The Biden administration took what seemed like an important step forward for the freedom of the press. "Going forward," spokesman Anthony Coley said on June 5, "this Department of Justice—in a change to its longstanding practice—will not seek compulsory legal process in leak investigations to obtain source information from members of the news media doing their jobs."
The key words are "going forward"—a tacit admission that the Justice Department under President Biden may have been using electronic data to hunt for leakers. This policy shift follows revelations that the department had continued a Trump administration effort to secure the email logs of four New York Times reporters. On Friday, Justice's inspector general announced an investigation into leak hunting in the previous administration.
Unfortunately, neither the Trump nor Biden administration has been alone in this. Many of their predecessors have used aggressive methods and the latest technology to track down officials who shared too much information with reporters.
President Lyndon B. Johnson hated leaks and fancied himself a bit of a detective in his efforts to identify their sources. He tasked White House telephone operators and motor-pool dispatchers with telling him whom aides called and where they went. "Even minor leaks irritated Johnson," noted Joseph Califano, a top domestic-policy staffer. But aides sometimes went too far to meet LBJ's standard of a leak-proof administration. Designated leak hunter Marvin Watson considered implementing a Johnson idea to construct a barrier that would keep reporters in the Old Executive Office Building apart from staffers in the West Wing. Reason prevailed and the project was scuttled.
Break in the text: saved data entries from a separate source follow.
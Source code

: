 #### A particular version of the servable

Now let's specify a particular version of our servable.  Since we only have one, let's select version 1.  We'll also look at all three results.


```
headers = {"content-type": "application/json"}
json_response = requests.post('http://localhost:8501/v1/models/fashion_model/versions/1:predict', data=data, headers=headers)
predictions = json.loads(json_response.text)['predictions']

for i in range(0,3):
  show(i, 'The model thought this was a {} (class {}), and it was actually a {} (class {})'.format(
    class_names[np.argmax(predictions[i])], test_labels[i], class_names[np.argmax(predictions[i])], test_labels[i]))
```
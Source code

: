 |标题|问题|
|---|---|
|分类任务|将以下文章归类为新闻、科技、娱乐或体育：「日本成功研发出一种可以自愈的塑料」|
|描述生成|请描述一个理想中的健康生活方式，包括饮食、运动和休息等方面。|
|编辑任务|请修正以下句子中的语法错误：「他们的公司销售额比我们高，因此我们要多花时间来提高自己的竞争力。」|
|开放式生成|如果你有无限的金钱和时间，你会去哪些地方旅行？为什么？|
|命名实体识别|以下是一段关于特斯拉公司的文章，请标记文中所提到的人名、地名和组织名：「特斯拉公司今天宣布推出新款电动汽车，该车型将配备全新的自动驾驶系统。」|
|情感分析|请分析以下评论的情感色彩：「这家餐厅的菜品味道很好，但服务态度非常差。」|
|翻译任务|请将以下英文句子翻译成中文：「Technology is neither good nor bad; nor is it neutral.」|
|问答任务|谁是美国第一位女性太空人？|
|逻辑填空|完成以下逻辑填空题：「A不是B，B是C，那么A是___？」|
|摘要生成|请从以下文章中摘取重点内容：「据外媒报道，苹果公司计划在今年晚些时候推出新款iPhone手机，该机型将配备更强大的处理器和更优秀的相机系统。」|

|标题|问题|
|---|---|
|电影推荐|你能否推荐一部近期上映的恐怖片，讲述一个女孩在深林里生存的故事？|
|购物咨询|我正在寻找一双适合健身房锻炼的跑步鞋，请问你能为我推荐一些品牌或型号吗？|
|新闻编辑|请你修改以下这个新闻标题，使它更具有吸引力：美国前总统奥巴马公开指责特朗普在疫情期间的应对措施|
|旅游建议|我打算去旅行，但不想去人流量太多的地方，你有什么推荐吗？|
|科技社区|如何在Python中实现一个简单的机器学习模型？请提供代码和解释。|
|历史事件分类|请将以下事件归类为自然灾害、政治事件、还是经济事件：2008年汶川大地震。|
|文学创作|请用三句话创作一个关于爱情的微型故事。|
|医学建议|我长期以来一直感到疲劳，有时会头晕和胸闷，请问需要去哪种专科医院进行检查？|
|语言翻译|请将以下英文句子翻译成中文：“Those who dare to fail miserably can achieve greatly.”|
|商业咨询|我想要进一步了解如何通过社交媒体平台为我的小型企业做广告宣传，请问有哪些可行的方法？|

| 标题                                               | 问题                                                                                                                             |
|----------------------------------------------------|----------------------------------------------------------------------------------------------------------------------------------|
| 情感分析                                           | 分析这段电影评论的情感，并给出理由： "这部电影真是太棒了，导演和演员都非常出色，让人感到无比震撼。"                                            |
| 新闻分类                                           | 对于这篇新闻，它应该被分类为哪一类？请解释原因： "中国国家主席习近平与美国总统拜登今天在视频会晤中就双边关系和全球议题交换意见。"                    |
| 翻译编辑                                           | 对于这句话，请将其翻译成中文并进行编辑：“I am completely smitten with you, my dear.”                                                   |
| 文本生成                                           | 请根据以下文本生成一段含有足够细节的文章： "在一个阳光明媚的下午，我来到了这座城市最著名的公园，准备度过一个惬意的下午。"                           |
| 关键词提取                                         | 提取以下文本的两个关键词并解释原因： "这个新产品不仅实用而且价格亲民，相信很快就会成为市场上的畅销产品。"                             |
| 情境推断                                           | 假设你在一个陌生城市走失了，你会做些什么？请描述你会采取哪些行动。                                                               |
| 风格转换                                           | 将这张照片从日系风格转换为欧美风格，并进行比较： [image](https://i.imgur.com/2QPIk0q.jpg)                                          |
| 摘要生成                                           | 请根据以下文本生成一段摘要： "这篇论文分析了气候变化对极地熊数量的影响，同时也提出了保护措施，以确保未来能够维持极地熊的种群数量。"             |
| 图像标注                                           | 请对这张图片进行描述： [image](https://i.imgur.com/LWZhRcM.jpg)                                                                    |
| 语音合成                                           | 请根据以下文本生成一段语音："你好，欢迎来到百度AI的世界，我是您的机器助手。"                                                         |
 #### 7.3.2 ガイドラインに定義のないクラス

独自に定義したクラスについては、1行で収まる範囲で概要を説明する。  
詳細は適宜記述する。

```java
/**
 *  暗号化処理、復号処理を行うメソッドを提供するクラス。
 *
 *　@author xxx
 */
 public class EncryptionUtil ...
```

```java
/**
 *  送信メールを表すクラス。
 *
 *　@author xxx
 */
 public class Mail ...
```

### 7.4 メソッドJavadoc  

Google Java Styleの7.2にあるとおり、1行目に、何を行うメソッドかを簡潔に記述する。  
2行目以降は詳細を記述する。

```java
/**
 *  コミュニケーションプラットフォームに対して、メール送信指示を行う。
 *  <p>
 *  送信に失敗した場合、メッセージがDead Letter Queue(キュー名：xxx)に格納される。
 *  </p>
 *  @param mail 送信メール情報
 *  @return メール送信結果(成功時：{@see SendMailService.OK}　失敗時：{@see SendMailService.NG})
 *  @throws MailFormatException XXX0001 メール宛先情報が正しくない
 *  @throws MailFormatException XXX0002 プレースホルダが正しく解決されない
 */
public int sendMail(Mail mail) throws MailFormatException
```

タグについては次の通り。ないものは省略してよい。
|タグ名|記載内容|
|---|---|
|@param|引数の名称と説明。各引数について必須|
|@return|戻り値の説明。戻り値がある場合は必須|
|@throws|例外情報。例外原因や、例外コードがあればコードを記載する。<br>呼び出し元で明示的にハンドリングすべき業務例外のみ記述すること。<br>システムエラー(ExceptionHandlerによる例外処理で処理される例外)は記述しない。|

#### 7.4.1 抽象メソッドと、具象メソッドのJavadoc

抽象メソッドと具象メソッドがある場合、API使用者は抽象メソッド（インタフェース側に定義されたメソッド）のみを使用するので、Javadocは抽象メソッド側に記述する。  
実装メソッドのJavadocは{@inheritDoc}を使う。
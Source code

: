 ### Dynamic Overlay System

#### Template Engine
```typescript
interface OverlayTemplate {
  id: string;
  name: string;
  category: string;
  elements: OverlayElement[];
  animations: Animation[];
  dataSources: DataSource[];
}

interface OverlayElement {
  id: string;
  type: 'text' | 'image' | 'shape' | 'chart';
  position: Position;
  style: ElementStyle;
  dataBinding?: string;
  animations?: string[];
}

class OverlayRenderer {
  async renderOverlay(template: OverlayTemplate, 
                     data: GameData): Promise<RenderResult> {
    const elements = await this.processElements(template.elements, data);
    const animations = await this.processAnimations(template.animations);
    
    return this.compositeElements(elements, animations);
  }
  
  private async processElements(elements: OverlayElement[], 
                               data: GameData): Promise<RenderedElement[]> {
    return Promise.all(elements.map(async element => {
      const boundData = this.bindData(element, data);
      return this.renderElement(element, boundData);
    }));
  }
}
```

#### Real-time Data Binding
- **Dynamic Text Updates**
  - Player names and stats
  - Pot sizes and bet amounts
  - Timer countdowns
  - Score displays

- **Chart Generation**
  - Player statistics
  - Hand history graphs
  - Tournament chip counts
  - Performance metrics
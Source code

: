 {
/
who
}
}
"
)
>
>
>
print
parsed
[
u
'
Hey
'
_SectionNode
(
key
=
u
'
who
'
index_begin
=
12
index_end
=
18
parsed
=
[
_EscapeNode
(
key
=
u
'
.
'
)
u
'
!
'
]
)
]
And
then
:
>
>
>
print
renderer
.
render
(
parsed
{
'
The Nixon administration became notorious for causing itself trouble in its quest for leakers. National security adviser Henry Kissinger was involved in bugging his own aide, Morton Halperin, over suspicion that Mr. Halperin had leaked classified information. Mr. Halperin sued Mr. Kissinger and received an apology—in 1991. Mr. Kissinger's letter, made public in 1992, could have been more contrite: "Both of us have paid a price. Twenty years ago your privacy and your family's were invaded and you have been pursuing legal relief ever since. For me the result has been virtually a decade and a half of defending myself in court against charges that I was the principal person responsible for a violation of constitutional rights."
More famously, President Nixon's "plumbers," a group of ex-spies assigned to plug leaks, set in motion the Watergate scandal.
In the George H.W. Bush administration, White House chief of staff John Sununu took a low-tech approach. Each morning, at Mr. Sununu's behest, his lieutenants would go over anonymous staff quotes in the press and attempt to identify those responsible. Guesses in hand, Mr. Sununu would yell at the suspects.
At the start of the George W. Bush administration, reporters complained that the tight-knit Bush team didn't leak enough. The closeness didn't survive the fighting between the Pentagon and State Department as the situation in Iraq deteriorated. According to Defense Secretary Donald Rumsfeld's memoir, State's leaks grew so "brazen" that he finally confronted Secretary Colin Powell : "Colin, we have a problem." Mr. Rumsfeld complained that Deputy Secretary of State Richard Armitage "was again feeding the press his version of the events." (Note "again.") According to the memoir, Mr. Powell told Mr. Rumsfeld that "he would look into it" but also used the occasion to counterpunch, accusing Mr. Rumsfeld's deputy, Paul Wolfowitz, of being a leaker.
President Barack Obama's 2008 campaign was "famously leak-free," communications aide Dan Pfeiffer bragged. That didn't stop the Obama administration from spying on Fox News reporter James Rosen and trying to use the Espionage Act against him. As the Associated Press noted, "The Obama administration used the 1917 Espionage Act with unprecedented vigor, prosecuting more people under that law for leaking sensitive information to the public than all previous administrations combined." In 2013 the administration seized records of 20 AP office phone lines plus its reporters' personal phones. These efforts didn't eliminate leaks, but they did generate unwelcome publicity for an administration that so vocally promised change.
The Biden administration may have been willing to declare its new anti-snooping policy out of a belief that leaks aren't a problem in its disciplined operation. An April Washington Post article quoted a White House reporter—anonymously, of course—characterizing the administration as "effectively a leakproof operation." Perhaps, but if history is any kind of guide, it is unlikely to remain so.
Going forward, the administration may find itself facing more damaging leaks and wanting to identify them using the same tactics as its predecessors. But doing so would be unwise. Leaks are inevitable and the search for them is rarely successful. As history shows, the best that leak hunters can hope for is failure. Some other results are worse.